In 2006, when Felipe Calderon was elected, Mexico’s largest party was the conservative PAN, followed by the liberal PRD, with the centrist PRI trailing far behind. Following Sunday’s election, however, the PRI is now the largest political party, followed by the PAN, with the PRD reduced to an almost-insignificant player.
The fact that Mexico has shifted firmly to the political center stands in sharp contrast with the rest of Latin America, where governments from Ecuador to Nicaragua, Bolivia to Venezuela have seen leftist regimes elected to office.

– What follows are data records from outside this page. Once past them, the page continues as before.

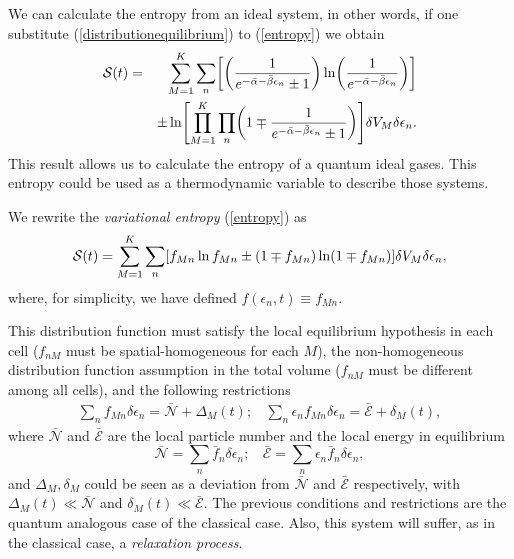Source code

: We can calculate the entropy from an ideal system, in other words, if one
substitute (\ref{distributionequilibrium}) to (\ref{entropy}) we obtain
%
\begin{eqnarray}
      \Ss(t)&=&\sum_{M=1}^{K} \sum_n  \left[\left(\frac{1}{e^{-\bar{\alpha}-\bar{\beta}\epsilon_{n}}\pm 1} \right)\ln \left(\frac{1}{e^{-\bar{\alpha}-\bar{\beta}\epsilon_{n}}} \right) \right]\nonumber \\
      &&\pm  \ln \left[\prod_{M=1}^{K} \prod_{n}\left(1 \mp \frac{1}{e^{-\bar{\alpha}-\bar{\beta}\epsilon_{n}}\pm 1} \right) \right] \de V_M \delta \epsilon_n\label{H-entropy}.
  \end{eqnarray}
%
This result allows us to calculate the entropy of a quantum ideal gases. This
entropy could be used as a thermodynamic variable to describe those systems.
 
 
We rewrite the \textit{variational entropy} (\ref{entropy}) as
%
\begin{equation}
    \Ss(t)=\sum_{M=1}^{K} \sum_{n} \left[ f_{Mn} \ln f_{Mn} \pm (1 \mp f_{Mn}) \ln (1 \mp f_{Mn}) \right] \de V_M \delta \epsilon_n \label{entropy2},
\end{equation}
%
where, for simplicity, we have defined $f(\epsilon_{n},t)\equiv f_{Mn}$.

This distribution function must satisfy the local equilibrium hypothesis in
each cell ($f_{nM}$ must be spatial-homogeneous for each $M$), the
non-homogeneous distribution function assumption in the total volume ($f_{nM}$
must be different among all cells), and the following restrictions
%
\begin{eqnarray}
        \sum_{n}f_{Mn} \delta \epsilon_n=\bar{\mathcal{N}}+\Delta_M(t); \ \ \ \ \sum_{n}\epsilon_{n}f_{Mn} \delta \epsilon_n=\bar{\mathcal{E}}+ \delta_M(t), \label{restrictionoutside}
  \end{eqnarray}
%
where $\bar {\mathcal{N}}$ and $\bar{\mathcal{E}}$ are the local particle
number and the local energy in equilibrium
%
\begin{equation}
      \bar{\mathcal{N}}= \sum_n \bar{f}_n \delta \epsilon_n; \ \ \ \ \bar{\mathcal{E}}= \sum_n \epsilon_n\bar{f}_n \delta \epsilon_n,
  \end{equation}
%
and $\Delta_M,\delta_M$ could be seen as a deviation from $\bar{\mathcal{N}}$
and $\bar{\mathcal{E}}$ respectively, with $\Delta_M(t)\ll \bar{\mathcal{N}}$
and $\delta_M(t) \ll \bar{\mathcal{E}}$. The previous conditions and
restrictions are the quantum analogous case of the classical case. Also, this
system will suffer, as in the classical case, a \textit{relaxation process}.

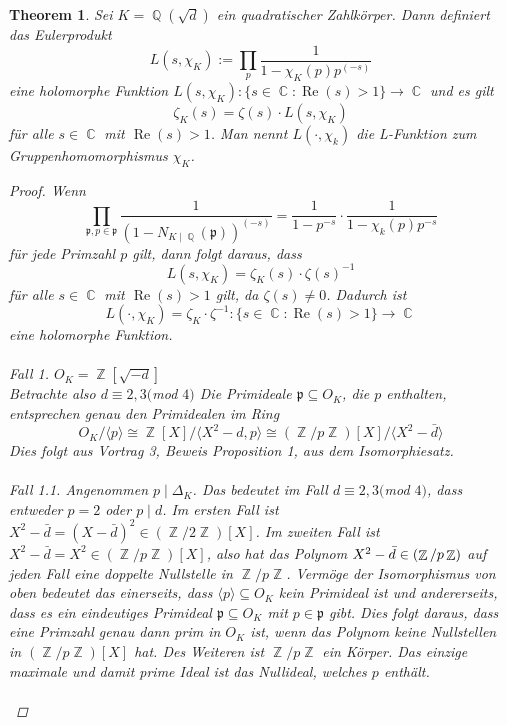 \documentclass[10pt,a4paper]{article}
\theoremstyle{plain}
\newtheorem{thm}{Theorem}[section]
\theoremstyle{definition}
\theoremstyle{remark}
\DeclareMathOperator{\C}{\mathbb{C}}
\DeclareMathOperator{\Q}{\mathbb{Q}}
\DeclareMathOperator{\Z}{\mathbb{Z}}
\DeclareMathOperator{\re}{Re}
\begin{document}
\begin{thm}

Sei $K=\Q(\sqrt{d})$ ein quadratischer Zahlkörper. Dann definiert das Eulerprodukt $$L(s,\chi_K) := \prod_{p}\frac{1}{1-\chi_K(p)p^{(-s)}} $$ eine holomorphe Funktion $L(s,\chi_K) \colon \{s \in \C \colon \re(s) > 1\} \rightarrow \C$ und es gilt $$\zeta_K(s) = \zeta(s)\cdot L(s,\chi_K) $$ für alle $s \in \C $ mit $ \re(s) > 1$. Man nennt $L(\cdot,\chi_k)$ die L-Funktion zum Gruppenhomomorphismus $\chi_K$.

\begin{proof}

Wenn $$\prod_{\mathfrak{p},p \in \mathfrak{p}}\frac{1}{(1- N_{K\mid \Q}(\mathfrak{p}))^{(-s)}}= \frac{1}{1-p^{-s}}\cdot\frac{1}{1-\chi_k(p)p^{-s}}$$ für jede Primzahl $p$ gilt, dann folgt daraus, dass $$L(s,\chi_K)= \zeta_K(s)\cdot \zeta(s)^{-1}$$ für alle $s \in \C $ mit $ \re(s)>1$ gilt, da $\zeta(s) \neq 0$. Dadurch ist $$L(\cdot,\chi_K)= \zeta_K\cdot \zeta^{-1}\colon \{s \in \C \colon \re(s)>1\}\rightarrow \C$$ eine holomorphe Funktion.
\\
\\
\textit{Fall 1.}
$O_K= \Z[\sqrt{-d}]$ \\
Betrachte also $d\equiv2,3 ($mod $ 4)$
Die Primideale $\mathfrak{p} \subseteq O_K$, die $p$ enthalten, entsprechen genau den Primidealen im Ring $$O_K /\langle p\rangle \cong \Z[X] /\langle X^2-d,p\rangle \cong (\Z/p\Z)[X]/\langle X^2-\bar{d}\rangle$$  Dies folgt aus Vortrag 3, Beweis Proposition 1, aus dem Isomorphiesatz.
\\
\\
\textit{Fall 1.1.}
Angenommen $p \mid \Delta_K$. Das bedeutet im Fall $d \equiv2,3 ($mod $ 4)$, dass entweder $p = 2$ oder $p \mid d$. Im ersten Fall ist $X^2-\bar{d} = (X-\bar{d})^2 \in (\Z/2\Z)[X]$.
Im zweiten Fall ist $X^2-\bar{d} = X^2 \in (\Z/p\Z)[X]$, also hat das Polynom $X^2-\bar{d} \\ \in (\Z/p\Z)$ auf jeden Fall eine doppelte Nullstelle in $\Z/p\Z$. Vermöge der Isomorphismus von oben bedeutet das einerseits, dass $\langle p\rangle \subseteq O_K$ kein Primideal ist und andererseits, dass es ein eindeutiges Primideal $\mathfrak{p} \subseteq O_K$ mit $p \in \mathfrak{p}$ gibt. Dies folgt daraus, dass eine Primzahl genau dann prim in $O_K$  ist, wenn das Polynom keine Nullstellen in $(\Z/p\Z)[X]$ hat. Des Weiteren ist $\Z/p\Z$ ein Körper. Das einzige maximale und damit prime Ideal ist das Nullideal, welches $p$ enthält.
\\
\\

\end{proof}
\end{thm}
\end{document}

The final sign of the maturity of Mexico’s democracy is, paradoxically, that voters forced politicians to negotiate. By denying Calderon’s party a majority in Congress, the Mexican electorate is forcing the PAN and the PRI to work together to solve the nation’s pressing problems. Among these are, of course, reversing the economic downturn precipitated by the global financial crisis, increasing jobs, restoring Mexico’s tourism industry and tackling the lingering problems of how to reform oil and electric power industries to meet the needs of Mexico this century. The risk, as the United States knows too well, is political gridlock, where nothing gets done. That is a risk Mexicans are prepared to take – this electoral go-around.
North of the border, these nuances are lost. In the United States, which is intent on seeing Mexico as a nation of lost opportunities (corporate America is prohibited from entering Mexico’s oil or electric power generation industries) or one that does its dirty work (carrying out proxy – and futile – wars against drug trafficking, or providing an endless supply of labor to be exploited by American employers), Sunday’s elections are seen as a rebuke to Calderon’s “War on Drugs.”
The idea that drug cartels funneled money to the PRI in order to defeat Calderon’s PAN overlooks the realpolitik of the drug cartels: Drug money flowed to all parties.
Mexican voters cast a ballot for accountability. Calderon failed to deliver, and his party was punished at the ballot box. Expressing dissatisfaction with their leaders through peaceful elections is how democracy is strengthened. By this measure, last Sunday, Mexico’s democracy was the clear and undisputed winner.